To be honest, I think we focus too much on the fast and too little on humanity. Tisha B’Av is about a people who were murdered and exiled from their land. The edifice is merely symbolic. COVID has taught us that a building is not nearly as important as we were led to believe.
Tisha B’Av is about the value we place on humanity. It’s about treating people with dignity and respect. It’s about focusing on interpersonal relationships. It’s about embracing friendships. It’s about caring about life before tragedy strikes. It’s about realizing that the sanctity of an edifice is far less important than the sanctity of time.
Of course we refrain from food, but that is not the essence of Tisha B’Av. We refrain from greeting one another to teach us the importance of daily greetings. We refrain from interpersonal relationships to teach us the importance of these relationships. We read the book of Lamentations which enables us to focus on our daily good fortune.
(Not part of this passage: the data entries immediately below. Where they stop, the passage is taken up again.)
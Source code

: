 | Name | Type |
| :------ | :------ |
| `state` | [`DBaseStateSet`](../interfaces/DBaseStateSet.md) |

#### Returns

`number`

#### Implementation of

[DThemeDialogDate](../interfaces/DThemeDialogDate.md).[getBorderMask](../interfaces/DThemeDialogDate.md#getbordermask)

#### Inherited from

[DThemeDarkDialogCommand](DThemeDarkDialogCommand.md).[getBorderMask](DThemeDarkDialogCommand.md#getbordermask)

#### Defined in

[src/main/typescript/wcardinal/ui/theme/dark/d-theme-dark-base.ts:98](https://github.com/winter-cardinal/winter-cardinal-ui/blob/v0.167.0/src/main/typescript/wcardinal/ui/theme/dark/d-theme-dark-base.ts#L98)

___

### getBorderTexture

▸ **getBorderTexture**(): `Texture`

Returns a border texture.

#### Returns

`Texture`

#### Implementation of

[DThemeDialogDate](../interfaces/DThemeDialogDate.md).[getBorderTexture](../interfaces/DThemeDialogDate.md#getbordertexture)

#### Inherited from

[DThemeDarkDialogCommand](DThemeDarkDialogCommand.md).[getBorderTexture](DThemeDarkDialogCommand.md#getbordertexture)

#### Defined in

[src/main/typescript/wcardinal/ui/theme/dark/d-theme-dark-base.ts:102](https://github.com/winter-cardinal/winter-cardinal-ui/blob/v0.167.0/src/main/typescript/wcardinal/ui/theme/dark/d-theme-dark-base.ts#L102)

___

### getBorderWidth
It’s always been difficult for me to mourn an idea that doesn’t compute with my intellect. The belief in the existence of the Temple is a fundamental aspect of Judaism but one that I always had difficulty comprehending. I find it difficult to grasp animal sacrifices and am confident that when the Temple will be rebuilt it won’t resemble its predecessor. I doubt the stones will be hewed by a prehistoric worm or that it won’t be wired for high speed internet. I doubt the floor will be covered in earth and I’m pretty sure it will have central air conditioning and heating. I’m not trying to make a mockery of our past inasmuch as I’m trying to relate Tisha B’Av to the 21st century.
This idea (according to some) follows the teaching of Maimonides and Rav Kook [Olat Reiyah, Vol.1 (Jerusalem 1983) 292]
"In the future, the abundance of knowledge will spread to and penetrate even animals...and the "sacrifices" which will then be from Grain, will be as pleasing to G-d as in days of old (when there were animal offerings)"
The tragedies of the past year must play a role in how we think of tomorrow. Complacency is no longer an option as we have seen the evolution of society. We can either give up or we can choose to adapt and forge ahead. Tisha B’Av has to be more about dealing with tomorrow than focusing on yesterday.
I want you to have an easy fast but I also want you to have a difficult day. I want to use the fast day to think about the loss of life in Surfside and what we learned from the year of separation from our family and friends. I want to use the fast day to remind us that life as we know it can change in an instant, and to remind us that very few things are as important as our family and friends.